What to produce: Wherever the string "parameters" appears in the entries below, return the line that holds it.

Data shown below:

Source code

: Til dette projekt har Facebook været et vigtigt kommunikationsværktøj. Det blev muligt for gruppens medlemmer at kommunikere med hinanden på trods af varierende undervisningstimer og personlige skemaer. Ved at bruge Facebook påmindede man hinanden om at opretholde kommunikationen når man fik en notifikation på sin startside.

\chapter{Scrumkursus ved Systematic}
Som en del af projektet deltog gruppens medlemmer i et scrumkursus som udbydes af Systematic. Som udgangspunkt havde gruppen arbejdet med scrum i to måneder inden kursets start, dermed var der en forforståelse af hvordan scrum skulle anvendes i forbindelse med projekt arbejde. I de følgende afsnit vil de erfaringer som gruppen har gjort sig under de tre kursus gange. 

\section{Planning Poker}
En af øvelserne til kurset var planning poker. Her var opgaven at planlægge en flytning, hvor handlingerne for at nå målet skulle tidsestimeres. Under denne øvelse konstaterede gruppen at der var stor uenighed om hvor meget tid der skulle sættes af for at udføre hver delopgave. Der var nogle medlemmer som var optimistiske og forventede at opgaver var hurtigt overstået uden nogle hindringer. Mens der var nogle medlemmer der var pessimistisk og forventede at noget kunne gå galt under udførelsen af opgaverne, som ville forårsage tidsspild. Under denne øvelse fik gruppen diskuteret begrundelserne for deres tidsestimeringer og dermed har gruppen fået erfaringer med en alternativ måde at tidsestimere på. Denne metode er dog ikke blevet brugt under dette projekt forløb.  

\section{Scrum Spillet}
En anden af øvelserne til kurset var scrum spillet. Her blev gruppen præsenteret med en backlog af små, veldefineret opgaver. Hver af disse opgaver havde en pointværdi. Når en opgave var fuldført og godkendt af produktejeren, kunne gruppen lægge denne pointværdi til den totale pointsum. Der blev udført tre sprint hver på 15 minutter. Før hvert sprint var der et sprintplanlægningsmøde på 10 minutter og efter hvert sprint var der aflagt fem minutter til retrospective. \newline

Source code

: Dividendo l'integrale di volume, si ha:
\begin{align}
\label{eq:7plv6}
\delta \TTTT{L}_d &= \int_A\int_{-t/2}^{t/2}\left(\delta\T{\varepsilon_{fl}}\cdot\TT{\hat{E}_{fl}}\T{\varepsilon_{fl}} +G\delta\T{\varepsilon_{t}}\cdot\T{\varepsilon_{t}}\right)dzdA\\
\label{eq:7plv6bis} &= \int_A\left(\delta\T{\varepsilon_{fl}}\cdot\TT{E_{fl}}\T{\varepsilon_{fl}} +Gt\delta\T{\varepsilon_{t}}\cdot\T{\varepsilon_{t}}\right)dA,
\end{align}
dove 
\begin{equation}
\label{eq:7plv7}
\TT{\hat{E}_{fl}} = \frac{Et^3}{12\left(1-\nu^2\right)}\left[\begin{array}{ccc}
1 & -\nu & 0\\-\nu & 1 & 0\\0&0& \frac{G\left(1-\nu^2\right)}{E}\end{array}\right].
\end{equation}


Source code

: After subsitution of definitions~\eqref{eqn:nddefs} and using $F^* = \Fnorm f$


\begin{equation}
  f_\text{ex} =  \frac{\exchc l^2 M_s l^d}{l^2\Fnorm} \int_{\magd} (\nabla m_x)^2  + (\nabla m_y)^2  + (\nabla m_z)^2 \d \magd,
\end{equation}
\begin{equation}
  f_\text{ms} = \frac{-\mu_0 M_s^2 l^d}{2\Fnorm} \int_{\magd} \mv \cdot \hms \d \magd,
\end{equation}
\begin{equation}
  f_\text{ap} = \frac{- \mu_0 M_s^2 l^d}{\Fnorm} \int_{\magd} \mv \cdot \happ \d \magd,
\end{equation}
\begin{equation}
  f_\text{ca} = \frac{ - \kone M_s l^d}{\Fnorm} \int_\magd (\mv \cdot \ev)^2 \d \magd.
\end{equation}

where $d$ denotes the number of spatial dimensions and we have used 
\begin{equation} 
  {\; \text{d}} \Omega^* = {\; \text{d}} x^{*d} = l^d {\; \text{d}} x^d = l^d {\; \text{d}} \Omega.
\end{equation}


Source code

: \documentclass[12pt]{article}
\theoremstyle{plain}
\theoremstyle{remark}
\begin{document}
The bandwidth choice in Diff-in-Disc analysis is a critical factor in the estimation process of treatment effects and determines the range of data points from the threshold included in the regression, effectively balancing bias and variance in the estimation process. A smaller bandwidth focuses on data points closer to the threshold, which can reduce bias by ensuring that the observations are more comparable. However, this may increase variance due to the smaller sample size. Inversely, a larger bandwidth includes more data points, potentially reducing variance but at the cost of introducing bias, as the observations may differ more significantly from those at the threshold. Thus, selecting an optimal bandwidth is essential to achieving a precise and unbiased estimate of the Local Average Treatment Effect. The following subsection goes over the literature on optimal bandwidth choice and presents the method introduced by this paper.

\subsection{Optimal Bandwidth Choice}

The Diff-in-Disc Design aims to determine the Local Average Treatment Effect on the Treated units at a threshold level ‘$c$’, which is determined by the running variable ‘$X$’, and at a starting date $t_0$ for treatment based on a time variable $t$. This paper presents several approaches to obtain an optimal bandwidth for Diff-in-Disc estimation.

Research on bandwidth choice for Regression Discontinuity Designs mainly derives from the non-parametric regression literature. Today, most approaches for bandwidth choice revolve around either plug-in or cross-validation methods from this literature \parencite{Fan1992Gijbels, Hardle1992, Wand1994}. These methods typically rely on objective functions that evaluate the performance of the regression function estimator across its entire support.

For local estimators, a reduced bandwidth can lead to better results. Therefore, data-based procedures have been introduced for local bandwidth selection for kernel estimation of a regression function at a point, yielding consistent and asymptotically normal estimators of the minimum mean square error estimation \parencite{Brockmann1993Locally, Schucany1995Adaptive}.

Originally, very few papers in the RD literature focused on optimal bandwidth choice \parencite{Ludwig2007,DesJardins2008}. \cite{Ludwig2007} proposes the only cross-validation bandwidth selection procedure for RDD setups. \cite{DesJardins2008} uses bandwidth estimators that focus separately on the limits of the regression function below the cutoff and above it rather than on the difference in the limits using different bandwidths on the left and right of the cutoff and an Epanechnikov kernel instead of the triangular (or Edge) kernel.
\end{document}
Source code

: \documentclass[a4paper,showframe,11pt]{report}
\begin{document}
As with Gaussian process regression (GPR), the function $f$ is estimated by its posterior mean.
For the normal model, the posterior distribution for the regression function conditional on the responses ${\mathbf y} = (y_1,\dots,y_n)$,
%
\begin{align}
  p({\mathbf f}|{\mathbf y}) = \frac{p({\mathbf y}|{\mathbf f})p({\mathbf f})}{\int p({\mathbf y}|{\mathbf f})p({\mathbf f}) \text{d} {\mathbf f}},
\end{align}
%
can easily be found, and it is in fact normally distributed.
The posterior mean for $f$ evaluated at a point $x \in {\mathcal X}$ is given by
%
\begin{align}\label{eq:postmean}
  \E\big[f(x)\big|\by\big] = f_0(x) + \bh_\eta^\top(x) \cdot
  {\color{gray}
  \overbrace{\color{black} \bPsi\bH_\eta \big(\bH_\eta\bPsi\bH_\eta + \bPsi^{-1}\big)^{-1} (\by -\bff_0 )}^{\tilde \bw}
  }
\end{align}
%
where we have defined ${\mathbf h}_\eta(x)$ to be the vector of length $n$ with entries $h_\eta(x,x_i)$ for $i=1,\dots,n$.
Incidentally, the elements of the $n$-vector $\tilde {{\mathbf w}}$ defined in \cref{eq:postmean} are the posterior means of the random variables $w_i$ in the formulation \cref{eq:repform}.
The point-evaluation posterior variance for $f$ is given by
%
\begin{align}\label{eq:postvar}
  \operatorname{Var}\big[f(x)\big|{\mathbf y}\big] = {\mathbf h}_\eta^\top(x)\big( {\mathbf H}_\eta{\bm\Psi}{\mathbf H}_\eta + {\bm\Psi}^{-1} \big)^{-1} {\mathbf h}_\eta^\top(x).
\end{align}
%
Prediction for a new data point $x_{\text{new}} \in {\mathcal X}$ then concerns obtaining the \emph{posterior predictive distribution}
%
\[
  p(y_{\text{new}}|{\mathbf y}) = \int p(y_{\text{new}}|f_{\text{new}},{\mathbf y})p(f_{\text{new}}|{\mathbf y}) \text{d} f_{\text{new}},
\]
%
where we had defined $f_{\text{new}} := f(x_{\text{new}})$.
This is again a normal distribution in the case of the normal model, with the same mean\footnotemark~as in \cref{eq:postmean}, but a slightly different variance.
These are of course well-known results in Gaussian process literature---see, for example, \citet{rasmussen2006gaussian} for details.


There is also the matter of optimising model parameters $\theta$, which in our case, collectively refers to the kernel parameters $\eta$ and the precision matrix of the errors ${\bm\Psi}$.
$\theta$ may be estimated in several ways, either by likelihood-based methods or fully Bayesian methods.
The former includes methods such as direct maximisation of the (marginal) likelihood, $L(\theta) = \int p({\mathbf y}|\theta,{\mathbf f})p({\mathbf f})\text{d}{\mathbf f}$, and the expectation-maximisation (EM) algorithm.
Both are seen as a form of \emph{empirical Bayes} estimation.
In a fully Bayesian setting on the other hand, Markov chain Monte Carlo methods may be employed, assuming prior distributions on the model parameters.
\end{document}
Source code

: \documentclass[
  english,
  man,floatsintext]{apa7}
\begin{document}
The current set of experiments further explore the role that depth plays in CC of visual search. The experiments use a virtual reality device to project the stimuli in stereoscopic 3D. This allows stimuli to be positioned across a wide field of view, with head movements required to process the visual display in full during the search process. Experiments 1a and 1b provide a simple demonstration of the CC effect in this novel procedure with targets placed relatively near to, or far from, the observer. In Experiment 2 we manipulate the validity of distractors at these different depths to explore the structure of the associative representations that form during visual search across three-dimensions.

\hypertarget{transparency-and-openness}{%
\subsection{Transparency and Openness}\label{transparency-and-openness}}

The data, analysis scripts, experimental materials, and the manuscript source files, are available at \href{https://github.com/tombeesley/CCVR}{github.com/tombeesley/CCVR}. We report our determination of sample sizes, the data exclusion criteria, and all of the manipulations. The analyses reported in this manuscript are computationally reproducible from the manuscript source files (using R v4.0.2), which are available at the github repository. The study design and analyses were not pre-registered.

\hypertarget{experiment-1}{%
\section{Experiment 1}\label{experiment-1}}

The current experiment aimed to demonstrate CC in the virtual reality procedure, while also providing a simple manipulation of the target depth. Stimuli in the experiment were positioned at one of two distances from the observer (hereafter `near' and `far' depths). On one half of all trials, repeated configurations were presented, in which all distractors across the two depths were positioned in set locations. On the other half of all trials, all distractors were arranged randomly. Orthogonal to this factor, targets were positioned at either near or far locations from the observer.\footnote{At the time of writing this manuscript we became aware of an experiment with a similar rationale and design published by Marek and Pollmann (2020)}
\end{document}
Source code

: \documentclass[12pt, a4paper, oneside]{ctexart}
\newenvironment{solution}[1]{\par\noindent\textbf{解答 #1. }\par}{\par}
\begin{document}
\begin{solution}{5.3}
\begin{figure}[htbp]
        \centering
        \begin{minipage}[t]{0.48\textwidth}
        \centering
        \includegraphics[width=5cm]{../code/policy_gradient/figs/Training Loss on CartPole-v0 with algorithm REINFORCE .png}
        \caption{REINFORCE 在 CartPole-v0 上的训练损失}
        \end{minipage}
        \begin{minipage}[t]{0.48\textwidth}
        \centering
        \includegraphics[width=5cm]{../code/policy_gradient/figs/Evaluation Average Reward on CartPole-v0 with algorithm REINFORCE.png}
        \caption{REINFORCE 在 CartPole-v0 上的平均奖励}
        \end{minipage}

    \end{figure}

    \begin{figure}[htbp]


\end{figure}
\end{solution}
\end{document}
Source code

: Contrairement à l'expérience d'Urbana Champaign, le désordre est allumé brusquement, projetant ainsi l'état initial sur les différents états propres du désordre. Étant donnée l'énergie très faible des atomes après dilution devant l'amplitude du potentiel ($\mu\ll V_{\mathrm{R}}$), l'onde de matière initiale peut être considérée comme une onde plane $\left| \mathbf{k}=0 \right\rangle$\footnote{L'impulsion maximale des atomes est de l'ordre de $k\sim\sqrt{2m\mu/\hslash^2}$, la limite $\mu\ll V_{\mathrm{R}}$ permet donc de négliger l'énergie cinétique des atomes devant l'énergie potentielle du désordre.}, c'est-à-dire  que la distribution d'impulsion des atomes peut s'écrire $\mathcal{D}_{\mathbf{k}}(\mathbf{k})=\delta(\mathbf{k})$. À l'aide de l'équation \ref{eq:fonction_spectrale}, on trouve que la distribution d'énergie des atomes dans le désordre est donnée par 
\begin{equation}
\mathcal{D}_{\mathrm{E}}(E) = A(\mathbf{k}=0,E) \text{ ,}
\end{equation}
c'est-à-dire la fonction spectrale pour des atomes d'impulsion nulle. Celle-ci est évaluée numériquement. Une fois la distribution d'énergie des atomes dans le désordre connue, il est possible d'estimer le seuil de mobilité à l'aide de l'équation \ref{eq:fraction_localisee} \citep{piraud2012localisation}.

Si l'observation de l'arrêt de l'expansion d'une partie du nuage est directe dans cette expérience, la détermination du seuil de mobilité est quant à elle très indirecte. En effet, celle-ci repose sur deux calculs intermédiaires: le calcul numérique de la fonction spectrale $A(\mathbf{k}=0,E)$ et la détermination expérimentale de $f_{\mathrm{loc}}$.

End of Data shown.

Task response:
There is also the matter of optimising model parameters $\theta$, which in our case, collectively refers to the kernel parameters $\eta$ and the precision matrix of the errors ${\bm\Psi}$.
In a fully Bayesian setting on the other hand, Markov chain Monte Carlo methods may be employed, assuming prior distributions on the model parameters.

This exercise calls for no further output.